*What to work on:* The required answer is a copy of each line in the entries below that includes "Physics".

....................

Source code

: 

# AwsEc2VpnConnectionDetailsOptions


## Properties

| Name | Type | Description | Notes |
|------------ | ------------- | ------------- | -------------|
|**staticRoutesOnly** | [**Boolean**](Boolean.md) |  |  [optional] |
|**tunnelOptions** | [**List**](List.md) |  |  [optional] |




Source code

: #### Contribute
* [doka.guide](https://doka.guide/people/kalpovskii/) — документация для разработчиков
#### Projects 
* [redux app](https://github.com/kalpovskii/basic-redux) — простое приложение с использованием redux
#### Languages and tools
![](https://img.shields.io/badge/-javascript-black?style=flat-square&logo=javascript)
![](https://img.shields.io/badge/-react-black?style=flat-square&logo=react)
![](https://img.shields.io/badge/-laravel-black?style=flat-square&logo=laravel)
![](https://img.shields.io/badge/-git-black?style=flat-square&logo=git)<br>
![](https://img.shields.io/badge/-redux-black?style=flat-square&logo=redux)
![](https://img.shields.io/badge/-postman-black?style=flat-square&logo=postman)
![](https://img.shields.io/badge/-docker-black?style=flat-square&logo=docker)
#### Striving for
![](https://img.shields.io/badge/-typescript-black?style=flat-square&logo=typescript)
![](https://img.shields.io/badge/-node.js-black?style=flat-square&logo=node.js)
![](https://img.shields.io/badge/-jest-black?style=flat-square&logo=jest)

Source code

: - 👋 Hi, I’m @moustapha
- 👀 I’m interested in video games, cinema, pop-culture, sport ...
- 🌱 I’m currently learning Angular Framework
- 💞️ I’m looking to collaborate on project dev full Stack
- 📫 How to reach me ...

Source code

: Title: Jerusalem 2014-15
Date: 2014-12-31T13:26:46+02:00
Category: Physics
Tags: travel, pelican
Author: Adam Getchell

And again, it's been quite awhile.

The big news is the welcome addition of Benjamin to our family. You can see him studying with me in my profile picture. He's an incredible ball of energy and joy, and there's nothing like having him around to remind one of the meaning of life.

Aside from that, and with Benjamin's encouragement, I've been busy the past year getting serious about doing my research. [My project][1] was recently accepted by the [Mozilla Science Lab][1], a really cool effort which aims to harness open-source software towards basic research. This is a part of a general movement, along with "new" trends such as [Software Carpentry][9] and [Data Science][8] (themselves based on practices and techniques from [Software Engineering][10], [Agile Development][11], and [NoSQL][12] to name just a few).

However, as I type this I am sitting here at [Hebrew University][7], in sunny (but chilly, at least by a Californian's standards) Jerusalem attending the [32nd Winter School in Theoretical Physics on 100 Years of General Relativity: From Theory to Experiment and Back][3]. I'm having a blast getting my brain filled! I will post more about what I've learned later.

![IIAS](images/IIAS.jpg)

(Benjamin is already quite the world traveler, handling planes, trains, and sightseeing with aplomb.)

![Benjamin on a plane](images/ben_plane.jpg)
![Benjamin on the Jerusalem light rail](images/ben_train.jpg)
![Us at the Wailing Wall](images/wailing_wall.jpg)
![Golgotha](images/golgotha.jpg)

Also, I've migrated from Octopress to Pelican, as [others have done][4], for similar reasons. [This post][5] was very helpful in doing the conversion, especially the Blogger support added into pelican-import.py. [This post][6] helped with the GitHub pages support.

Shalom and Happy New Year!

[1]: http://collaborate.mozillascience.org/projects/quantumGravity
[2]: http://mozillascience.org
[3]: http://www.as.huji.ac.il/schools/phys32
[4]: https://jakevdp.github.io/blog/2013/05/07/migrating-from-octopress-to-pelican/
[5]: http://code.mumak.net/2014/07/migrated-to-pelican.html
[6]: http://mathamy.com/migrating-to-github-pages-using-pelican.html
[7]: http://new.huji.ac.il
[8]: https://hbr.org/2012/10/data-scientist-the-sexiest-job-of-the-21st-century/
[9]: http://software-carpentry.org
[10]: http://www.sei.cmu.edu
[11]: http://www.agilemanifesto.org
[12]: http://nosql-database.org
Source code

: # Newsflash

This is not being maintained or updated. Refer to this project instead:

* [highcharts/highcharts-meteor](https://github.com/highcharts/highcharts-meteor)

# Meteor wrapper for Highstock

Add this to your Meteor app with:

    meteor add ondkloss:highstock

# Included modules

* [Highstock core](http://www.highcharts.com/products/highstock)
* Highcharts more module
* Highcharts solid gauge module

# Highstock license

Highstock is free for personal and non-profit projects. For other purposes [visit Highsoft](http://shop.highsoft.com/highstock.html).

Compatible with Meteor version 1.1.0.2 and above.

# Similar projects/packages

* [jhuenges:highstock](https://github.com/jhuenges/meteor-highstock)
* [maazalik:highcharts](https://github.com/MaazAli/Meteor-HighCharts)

....................

*Output for this task:*
Category: Physics
However, as I type this I am sitting here at [Hebrew University][7], in sunny (but chilly, at least by a Californian's standards) Jerusalem attending the [32nd Winter School in Theoretical Physics on 100 Years of General Relativity: From Theory to Experiment and Back][3]. I'm having a blast getting my brain filled! I will post more about what I've learned later.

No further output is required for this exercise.